The first of those three (end-to-end discovery) has been validated via its collaborations with AZ and Merck in research areas such as chronic kidney disease, heart failure, lupus, fibrosis, oncology, neurology and immunology.

These partnerships are wrapped up in upfront fees, milestone payments and royalties on any products that make it to market. BenevolentAI has already generated tens of millions of dollars in revenue from AZ.

Meanwhile, the Merck partnership is potentially worth up to $594million, with Benevolent having received a low double-digit million-dollar upfront payment.

Its in-house pipeline includes potential first-in-class drugs for ulcerative colitis and glioblastoma (a deep-seated cancer of the brain), along with a potential best-in-class treatment for ALS, the degenerative disease that killed the Scottish rugby great Doddie Weir.

Not wanting to shy away from a challenge, it is also working on a ‘neuroprotective’ that could one day help treat the 153,000 people in the UK suffering from Parkinson’s disease, while its research in fibrosis is targeting non-alcoholic fatty liver disease.

Its accumulated data and learning have also allowed Benevolent to create a potentially very sticky product suite of exploration tools. BenAI-Q allows users to investigate, visualise, and analyse data in real time using large language and in-house technologies.

Its BenAI research assistant speeds up the onerous and time-consuming process of reading scientific literature, while it also creates a platform that helps scientists create a go-to-market plan for a drug candidate.

A major landmark for the business came in late 2021 when UK-based Benevolent was listed on Euronext after it reversed into the Odyssey Acquisition, becoming Europe’s biggest SPAC deal.

More importantly, it received Odyssey’s €300million war chest alongside €135million from existing backers such as Singapore government-backed Temasek via a private investment in public equity (Pipe) fundraiser. Other well-known healthcare investors joined this financing, along with AstraZeneca.

One look at the share price reveals it hasn’t been plain sailing for the group – from a capital markets viewpoint at least. Management would likely argue the investment received has been transformational.

Still, at a cut-price valuation of just €100million, it’s fair to say IPO investors aren’t really seeing a payback on their initial investment.

Largely, the reasons for the slump in valuation have been out of Benevolent’s control.

Since the onset of the conflict between Russia and Ukraine, there has been a risk-off attitude towards growth companies of Benevolent’s ilk.

A flight to safe-haven instruments has been exacerbated by investors seeking out higher-yielding assets, which has drained the European equity markets of pools of risk capital for expansion.

The corollary has been a rapid and indiscriminate mark-down in valuations across the mid and small-cap sectors over the last 24 months.

Against this backdrop, Benevolent has made some tough decisions to conserve its cash, meaning it has runway out to mid-2025 (assuming no new revenue).

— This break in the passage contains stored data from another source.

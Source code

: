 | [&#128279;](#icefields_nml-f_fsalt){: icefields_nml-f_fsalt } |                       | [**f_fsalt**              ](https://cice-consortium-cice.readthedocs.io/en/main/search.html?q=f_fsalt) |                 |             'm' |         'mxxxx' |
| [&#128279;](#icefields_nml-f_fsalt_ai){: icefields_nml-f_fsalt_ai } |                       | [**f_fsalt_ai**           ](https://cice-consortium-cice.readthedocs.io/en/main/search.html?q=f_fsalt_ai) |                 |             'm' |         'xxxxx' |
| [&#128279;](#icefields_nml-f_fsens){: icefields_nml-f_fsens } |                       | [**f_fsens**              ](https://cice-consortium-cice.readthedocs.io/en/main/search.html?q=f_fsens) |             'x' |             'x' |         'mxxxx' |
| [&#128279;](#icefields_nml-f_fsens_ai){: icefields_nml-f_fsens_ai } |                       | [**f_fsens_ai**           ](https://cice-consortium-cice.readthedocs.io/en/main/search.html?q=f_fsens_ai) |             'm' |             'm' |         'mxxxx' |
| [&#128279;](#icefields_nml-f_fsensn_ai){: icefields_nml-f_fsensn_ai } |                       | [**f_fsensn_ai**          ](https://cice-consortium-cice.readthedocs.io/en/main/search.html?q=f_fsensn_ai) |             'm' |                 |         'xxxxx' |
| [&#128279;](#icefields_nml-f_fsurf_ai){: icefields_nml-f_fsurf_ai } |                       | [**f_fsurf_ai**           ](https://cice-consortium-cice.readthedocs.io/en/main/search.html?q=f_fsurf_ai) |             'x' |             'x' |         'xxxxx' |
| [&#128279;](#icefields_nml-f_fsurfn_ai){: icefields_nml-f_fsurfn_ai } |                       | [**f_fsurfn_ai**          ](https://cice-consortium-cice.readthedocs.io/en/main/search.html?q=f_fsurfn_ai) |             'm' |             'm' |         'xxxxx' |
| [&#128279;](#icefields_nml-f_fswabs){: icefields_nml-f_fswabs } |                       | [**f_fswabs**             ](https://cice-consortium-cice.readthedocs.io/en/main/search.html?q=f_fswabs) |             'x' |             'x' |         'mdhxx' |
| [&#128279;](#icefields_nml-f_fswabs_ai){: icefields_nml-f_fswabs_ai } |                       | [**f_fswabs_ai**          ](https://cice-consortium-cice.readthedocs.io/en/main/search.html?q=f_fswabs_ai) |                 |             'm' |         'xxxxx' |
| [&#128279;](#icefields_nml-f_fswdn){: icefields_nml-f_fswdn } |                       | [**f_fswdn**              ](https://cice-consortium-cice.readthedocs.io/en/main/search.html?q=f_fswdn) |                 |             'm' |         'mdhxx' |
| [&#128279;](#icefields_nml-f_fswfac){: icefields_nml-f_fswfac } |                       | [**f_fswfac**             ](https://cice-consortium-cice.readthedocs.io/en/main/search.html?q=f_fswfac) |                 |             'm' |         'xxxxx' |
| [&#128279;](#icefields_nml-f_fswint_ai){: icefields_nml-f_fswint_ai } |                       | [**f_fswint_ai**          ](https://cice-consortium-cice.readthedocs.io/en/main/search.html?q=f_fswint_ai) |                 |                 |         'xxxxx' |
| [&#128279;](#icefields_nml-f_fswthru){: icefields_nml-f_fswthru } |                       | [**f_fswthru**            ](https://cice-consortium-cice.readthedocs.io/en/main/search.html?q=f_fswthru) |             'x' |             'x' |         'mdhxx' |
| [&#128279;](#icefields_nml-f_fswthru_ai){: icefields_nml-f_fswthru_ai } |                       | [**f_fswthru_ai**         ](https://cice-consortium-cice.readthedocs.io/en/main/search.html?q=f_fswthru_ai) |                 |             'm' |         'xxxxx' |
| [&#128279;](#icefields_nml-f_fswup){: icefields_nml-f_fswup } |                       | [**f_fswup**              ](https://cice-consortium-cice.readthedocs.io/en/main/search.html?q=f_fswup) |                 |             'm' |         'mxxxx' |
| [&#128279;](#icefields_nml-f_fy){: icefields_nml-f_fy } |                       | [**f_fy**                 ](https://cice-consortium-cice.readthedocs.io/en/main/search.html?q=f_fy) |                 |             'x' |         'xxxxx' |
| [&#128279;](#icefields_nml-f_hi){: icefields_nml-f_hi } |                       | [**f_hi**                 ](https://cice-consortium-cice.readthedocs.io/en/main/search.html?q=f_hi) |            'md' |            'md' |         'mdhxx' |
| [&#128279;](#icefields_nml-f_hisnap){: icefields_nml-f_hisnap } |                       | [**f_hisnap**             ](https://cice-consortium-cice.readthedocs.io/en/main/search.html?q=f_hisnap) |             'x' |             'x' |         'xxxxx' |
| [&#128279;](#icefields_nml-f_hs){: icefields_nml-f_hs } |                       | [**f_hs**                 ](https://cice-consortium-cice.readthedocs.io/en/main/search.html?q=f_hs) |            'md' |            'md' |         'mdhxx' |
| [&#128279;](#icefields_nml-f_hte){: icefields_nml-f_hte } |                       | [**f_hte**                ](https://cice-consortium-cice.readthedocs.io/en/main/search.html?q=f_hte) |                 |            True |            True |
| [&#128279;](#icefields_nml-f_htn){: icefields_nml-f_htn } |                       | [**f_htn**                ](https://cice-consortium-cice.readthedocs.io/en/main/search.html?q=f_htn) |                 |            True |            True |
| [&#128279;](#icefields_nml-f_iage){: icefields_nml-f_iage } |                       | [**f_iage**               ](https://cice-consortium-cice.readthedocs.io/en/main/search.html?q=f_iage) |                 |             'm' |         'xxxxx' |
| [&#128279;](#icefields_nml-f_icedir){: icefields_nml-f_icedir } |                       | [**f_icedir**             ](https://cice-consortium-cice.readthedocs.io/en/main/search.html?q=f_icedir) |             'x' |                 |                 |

It’s fair to say if the business was listed on the Nasdaq, the high-tech exchange, it would likely be much larger in market capitalisation terms than it is today.

In the US, access to capital is much easier than it is on this side of the Atlantic, while the investment community is patient and tends to have a greater appetite for risk because it understands the process of growing a med-tech/life sciences business.

A case in point is Recursion Pharmaceuticals, valued at $2.3billion, which is a decent American proxy for Benevolent.

After a difficult period for small and mid-cap healthcare stocks for the sector here in the UK and mainland Europe where the markets have frozen, there are signs of a thaw.

If this is the case, then Benevolent, with two blue-chip partnerships, a strong internal pipeline, and a proven technology bulwark, should be one for the watch list.